__Rendered images with source text__
○ ○ ○ ○
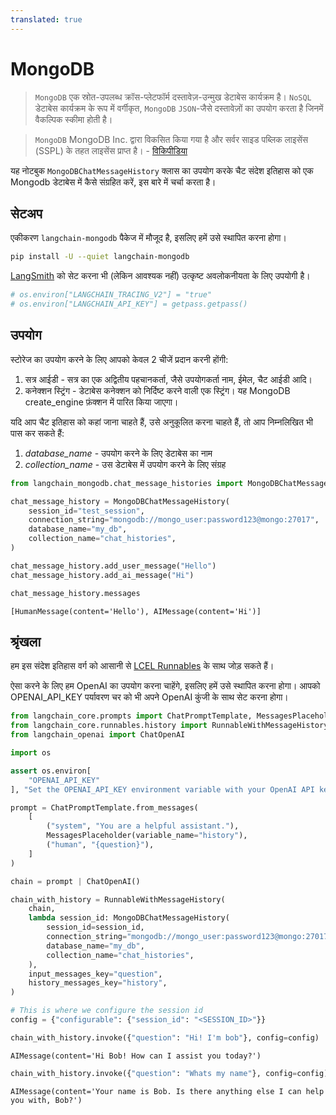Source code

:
 ```yaml
---
translated: true
---
```


# MongoDB

>`MongoDB` एक स्रोत-उपलब्ध क्रॉस-प्लेटफॉर्म दस्तावेज़-उन्मुख डेटाबेस कार्यक्रम है। `NoSQL` डेटाबेस कार्यक्रम के रूप में वर्गीकृत, `MongoDB` `JSON`-जैसे दस्तावेज़ों का उपयोग करता है जिनमें वैकल्पिक स्कीमा होती है।

>`MongoDB` MongoDB Inc. द्वारा विकसित किया गया है और सर्वर साइड पब्लिक लाइसेंस (SSPL) के तहत लाइसेंस प्राप्त है। - [विकिपीडिया](https://en.wikipedia.org/wiki/MongoDB)

यह नोटबुक `MongoDBChatMessageHistory` क्लास का उपयोग करके चैट संदेश इतिहास को एक Mongodb डेटाबेस में कैसे संग्रहित करें, इस बारे में चर्चा करता है।

## सेटअप

एकीकरण `langchain-mongodb` पैकेज में मौजूद है, इसलिए हमें उसे स्थापित करना होगा।

```bash
pip install -U --quiet langchain-mongodb
```

[LangSmith](https://smith.langchain.com/) को सेट करना भी (लेकिन आवश्यक नहीं) उत्कृष्ट अवलोकनीयता के लिए उपयोगी है।

```python
# os.environ["LANGCHAIN_TRACING_V2"] = "true"
# os.environ["LANGCHAIN_API_KEY"] = getpass.getpass()
```

## उपयोग

स्टोरेज का उपयोग करने के लिए आपको केवल 2 चीजें प्रदान करनी होंगी:

1. सत्र आईडी - सत्र का एक अद्वितीय पहचानकर्ता, जैसे उपयोगकर्ता नाम, ईमेल, चैट आईडी आदि।
2. कनेक्शन स्ट्रिंग - डेटाबेस कनेक्शन को निर्दिष्ट करने वाली एक स्ट्रिंग। यह MongoDB create_engine फ़ंक्शन में पारित किया जाएगा।

यदि आप चैट इतिहास को कहां जाना चाहते हैं, उसे अनुकूलित करना चाहते हैं, तो आप निम्नलिखित भी पास कर सकते हैं:
1. *database_name* - उपयोग करने के लिए डेटाबेस का नाम
1. *collection_name* - उस डेटाबेस में उपयोग करने के लिए संग्रह

```python
from langchain_mongodb.chat_message_histories import MongoDBChatMessageHistory

chat_message_history = MongoDBChatMessageHistory(
    session_id="test_session",
    connection_string="mongodb://mongo_user:password123@mongo:27017",
    database_name="my_db",
    collection_name="chat_histories",
)

chat_message_history.add_user_message("Hello")
chat_message_history.add_ai_message("Hi")
```

```python
chat_message_history.messages
```

```output
[HumanMessage(content='Hello'), AIMessage(content='Hi')]
```

## श्रृंखला

हम इस संदेश इतिहास वर्ग को आसानी से [LCEL Runnables](/docs/expression_language/how_to/message_history) के साथ जोड़ सकते हैं।

ऐसा करने के लिए हम OpenAI का उपयोग करना चाहेंगे, इसलिए हमें उसे स्थापित करना होगा। आपको OPENAI_API_KEY पर्यावरण चर को भी अपने OpenAI कुंजी के साथ सेट करना होगा।

```python
from langchain_core.prompts import ChatPromptTemplate, MessagesPlaceholder
from langchain_core.runnables.history import RunnableWithMessageHistory
from langchain_openai import ChatOpenAI
```

```python
import os

assert os.environ[
    "OPENAI_API_KEY"
], "Set the OPENAI_API_KEY environment variable with your OpenAI API key."
```

```python
prompt = ChatPromptTemplate.from_messages(
    [
        ("system", "You are a helpful assistant."),
        MessagesPlaceholder(variable_name="history"),
        ("human", "{question}"),
    ]
)

chain = prompt | ChatOpenAI()
```

```python
chain_with_history = RunnableWithMessageHistory(
    chain,
    lambda session_id: MongoDBChatMessageHistory(
        session_id=session_id,
        connection_string="mongodb://mongo_user:password123@mongo:27017",
        database_name="my_db",
        collection_name="chat_histories",
    ),
    input_messages_key="question",
    history_messages_key="history",
)
```

```python
# This is where we configure the session id
config = {"configurable": {"session_id": "<SESSION_ID>"}}
```

```python
chain_with_history.invoke({"question": "Hi! I'm bob"}, config=config)
```

```output
AIMessage(content='Hi Bob! How can I assist you today?')
```

```python
chain_with_history.invoke({"question": "Whats my name"}, config=config)
```

```output
AIMessage(content='Your name is Bob. Is there anything else I can help you with, Bob?')
```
○ ○ ○ ○
Filter the records above for lines with "ChatPromptTemplate".

from langchain_core.prompts import ChatPromptTemplate, MessagesPlaceholder
prompt = ChatPromptTemplate.from_messages(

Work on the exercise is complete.